I'm my OWN hero, thank you very much. I'm my knight in shining armour who comes to rescue me from the evil dragon that I am.


----------



## Adriane (Jun 30, 2008)

Myself.

The fact that there's noone else in the world just like me sparks a sense of uniquenes... and the lack of need to be like anyone else. And therefore, I don't try to be like anyone else or idolise them.


----------



## Furretsu (Jun 30, 2008)

Gardevoir Girl said:


> Amy Lee, lead singer of Evanescence. My mother thinks her voice is equal to fingernails on a chalkboard, but I just glare when she says that. I admire Amy and at one point almost had a heart attack when I found out she (and her band) was coming to Australia, but I couldn't get tickets.


Compared to many other female vocalists in the genre, she _is_ like fingernails on a chalkboard.


----------



## Music Dragon (Jun 30, 2008)

AuroraKing said:


> Compared to many other female vocalists in the genre, she _is_ like fingernails on a chalkboard.


Oh my. Prepare to get glared at.


----------



## Belmont (Jul 1, 2008)

Zeta Reticuli said:


> Remind me not to ever talk to you again, okay?


Lol i guess i should be ex-communicated since mine is the revolutionary, Fidel Castro. Not because he's a communist, but because he overthrew a corrupt government and stood up to the States. 

(and BTW Celestial Blade, no offense to you but Stalin murdered more innocents in his term as Soviet premier than Hitler did in World war II)


----------



## Vladimir Putin's LJ (Jul 1, 2008)

> Some Cubans found to be "counterrevolutionaries", "fascists", or "CIA operatives" were allegedly imprisoned in poor conditions without trial.
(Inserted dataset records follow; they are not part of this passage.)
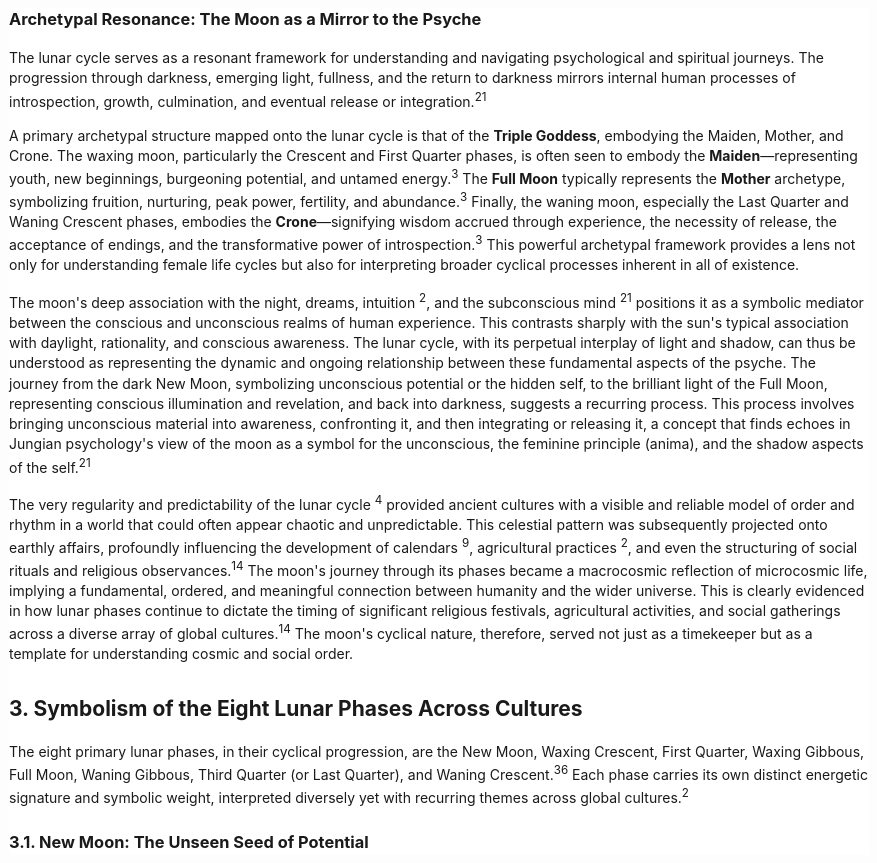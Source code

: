 ### **Archetypal Resonance: The Moon as a Mirror to the Psyche**

The lunar cycle serves as a resonant framework for understanding and navigating psychological and spiritual journeys. The progression through darkness, emerging light, fullness, and the return to darkness mirrors internal human processes of introspection, growth, culmination, and eventual release or integration.<sup>21</sup>

A primary archetypal structure mapped onto the lunar cycle is that of the **Triple Goddess**, embodying the Maiden, Mother, and Crone. The waxing moon, particularly the Crescent and First Quarter phases, is often seen to embody the **Maiden**—representing youth, new beginnings, burgeoning potential, and untamed energy.<sup>3</sup> The **Full Moon** typically represents the **Mother** archetype, symbolizing fruition, nurturing, peak power, fertility, and abundance.<sup>3</sup> Finally, the waning moon, especially the Last Quarter and Waning Crescent phases, embodies the **Crone**—signifying wisdom accrued through experience, the necessity of release, the acceptance of endings, and the transformative power of introspection.<sup>3</sup> This powerful archetypal framework provides a lens not only for understanding female life cycles but also for interpreting broader cyclical processes inherent in all of existence.

The moon's deep association with the night, dreams, intuition <sup>2</sup>, and the subconscious mind <sup>21</sup> positions it as a symbolic mediator between the conscious and unconscious realms of human experience. This contrasts sharply with the sun's typical association with daylight, rationality, and conscious awareness. The lunar cycle, with its perpetual interplay of light and shadow, can thus be understood as representing the dynamic and ongoing relationship between these fundamental aspects of the psyche. The journey from the dark New Moon, symbolizing unconscious potential or the hidden self, to the brilliant light of the Full Moon, representing conscious illumination and revelation, and back into darkness, suggests a recurring process. This process involves bringing unconscious material into awareness, confronting it, and then integrating or releasing it, a concept that finds echoes in Jungian psychology's view of the moon as a symbol for the unconscious, the feminine principle (anima), and the shadow aspects of the self.<sup>21</sup>

The very regularity and predictability of the lunar cycle <sup>4</sup> provided ancient cultures with a visible and reliable model of order and rhythm in a world that could often appear chaotic and unpredictable. This celestial pattern was subsequently projected onto earthly affairs, profoundly influencing the development of calendars <sup>9</sup>, agricultural practices <sup>2</sup>, and even the structuring of social rituals and religious observances.<sup>14</sup> The moon's journey through its phases became a macrocosmic reflection of microcosmic life, implying a fundamental, ordered, and meaningful connection between humanity and the wider universe. This is clearly evidenced in how lunar phases continue to dictate the timing of significant religious festivals, agricultural activities, and social gatherings across a diverse array of global cultures.<sup>14</sup> The moon's cyclical nature, therefore, served not just as a timekeeper but as a template for understanding cosmic and social order.

## **3\. Symbolism of the Eight Lunar Phases Across Cultures**

The eight primary lunar phases, in their cyclical progression, are the New Moon, Waxing Crescent, First Quarter, Waxing Gibbous, Full Moon, Waning Gibbous, Third Quarter (or Last Quarter), and Waning Crescent.<sup>36</sup> Each phase carries its own distinct energetic signature and symbolic weight, interpreted diversely yet with recurring themes across global cultures.<sup>2</sup>

### **3.1. New Moon: The Unseen Seed of Potential**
Military Units to Aid Production, or UMAPs, were labor camps established in 1965 to confine "social deviants" (including homosexuals and Jehovah Witnesses), with the goal of working "counter-revolutionary" influences out of certain segments of the population.


Dunno man, sounds kind of like a dickhole to me but whatevs.

lololol I'm here showing up to down everyone but I guess my hero sucks too oh well


----------



## Belmont (Jul 1, 2008)

Lol yes that's what you seem to be doing Vlad, but i guess everyone's entitled to their own opinion.


----------



## Altmer (Jul 1, 2008)

Music Dragon said:


> Oh my. Prepare to get glared at.


he is right so I don't care how much glares that earns me or him


----------



## SlipKnoT (Jul 7, 2008)

Joey Jordison
Corey Taylor
Zbigniew Robert Promiński
Gene Hoglan
Alexi Laiho
Dimebag Darrel Abbot
Derek Roddy
George Kollias
Vinnie Paul
Dave Lombardo
Tim Yeung
Lars Ulrich
Jeff Loomis
Adam Darski
Kerry King
Jeff Hanneman
Kirk Hammet


----------



## #1 bro (Jul 7, 2008)

Gene Ray.

Or [insert singer of favorite band here]. 



Okay, seriously, probably like John Lennon or something, he kicked so much ass up until he got shot.


----------



## Altmer (Jul 7, 2008)

MAKE LOVE NOT WAR


----------



## octobr (Jul 7, 2008)

These guys.

Yep, black dudes in suits. Srsly though, those guys are amazing. 

Also here. http://youtube.com/watch?v=C9ThFrXQAfo (with a few extra guys, like Henry LeTang)

And Jason Samuels Smith, who's more modern -- http://youtube.com/watch?v=gU3rpv5AqK4 

And, well, duh, savion glover: http://youtube.com/watch?v=ZQjTLWODcCk

... among others. 

I mean, this is a pretty cool place to be, for me, in this generation of dance where you can totally go wild and the more you step out of the box the more you're praised. Especially with tap, since it was sort of dead for a little while and ballet and modern and everything went on the rise and now we're getting that back again, especially thanks to Savion Glover and Happy Feet and everything -- these guys that were the generations before us are like mind-blowing and it's awesome to have these people to look up to.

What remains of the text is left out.